Despite these impressive gains the bull market has been relatively boring this year.
There have been just 14 trading days with gains of 1% or more. There has been just a single 2% up day in 2024. And there have only been 7 days of down 1% or worse.
Small moves in both directions.
Bull markets are typically boring like this. Uptrends tend to be these slow, methodical moves higher. Bull markets don’t make for good headlines because they’re made up of gradual improvements.
Bear markets, on the other hand, are where the excitement happens. Downtrends are full of both big down days and big up days…
..The best and worst days happen at the same time because volatility clusters. Volatility clusters because investors overreact to the upside and the downside when emotions are high…
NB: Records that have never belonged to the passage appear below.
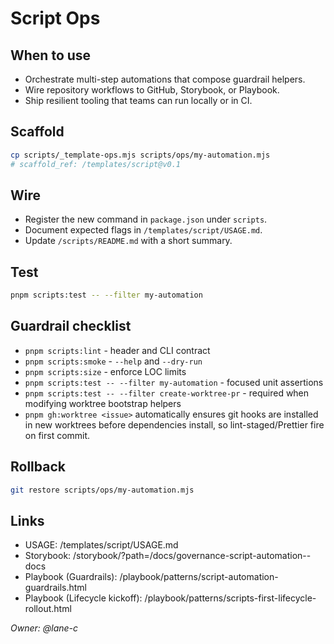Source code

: # Script Ops

## When to use

- Orchestrate multi-step automations that compose guardrail helpers.
- Wire repository workflows to GitHub, Storybook, or Playbook.
- Ship resilient tooling that teams can run locally or in CI.

## Scaffold

```bash
cp scripts/_template-ops.mjs scripts/ops/my-automation.mjs
# scaffold_ref: /templates/script@v0.1
```

## Wire

- Register the new command in `package.json` under `scripts`.
- Document expected flags in `/templates/script/USAGE.md`.
- Update `/scripts/README.md` with a short summary.

## Test

```bash
pnpm scripts:test -- --filter my-automation
```

## Guardrail checklist

- `pnpm scripts:lint` - header and CLI contract
- `pnpm scripts:smoke` - `--help` and `--dry-run`
- `pnpm scripts:size` - enforce LOC limits
- `pnpm scripts:test -- --filter my-automation` - focused unit assertions
- `pnpm scripts:test -- --filter create-worktree-pr` - required when modifying worktree bootstrap helpers
- `pnpm gh:worktree <issue>` automatically ensures git hooks are installed in new worktrees before dependencies install, so lint-staged/Prettier fire on first commit.

## Rollback

```bash
git restore scripts/ops/my-automation.mjs
```

## Links

- USAGE: /templates/script/USAGE.md
- Storybook: /storybook/?path=/docs/governance-script-automation--docs
- Playbook (Guardrails): /playbook/patterns/script-automation-guardrails.html
- Playbook (Lifecycle kickoff): /playbook/patterns/scripts-first-lifecycle-rollout.html

_Owner: @lane-c_
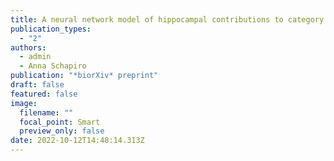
 ```yaml
---
title: A neural network model of hippocampal contributions to category learning
publication_types:
  - "2"
authors:
  - admin
  - Anna Schapiro
publication: "*biorXiv* preprint"
draft: false
featured: false
image:
  filename: ""
  focal_point: Smart
  preview_only: false
date: 2022-10-12T14:48:14.313Z
---
```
…It’s also interesting to note that even though the S&P 500 is having a boring year, it doesn’t mean every stock in the index is having a similar experience.
While the S&P is up more than 15% there are 134 stocks down 5% or worse while 85 stocks are down 10% or more so far this year.
Stock market returns are concentrated in the big names this year, but it’s normal for many stocks to go down in a given year.
Disclaimer: None of the information or analysis presented is intended to form the basis for any offer or recommendation. We currently have a vested interest in Alphabet, Amazon, Meta Platforms, Microsoft, MongoDB, and Tesla. Holdings are subject to change at any time.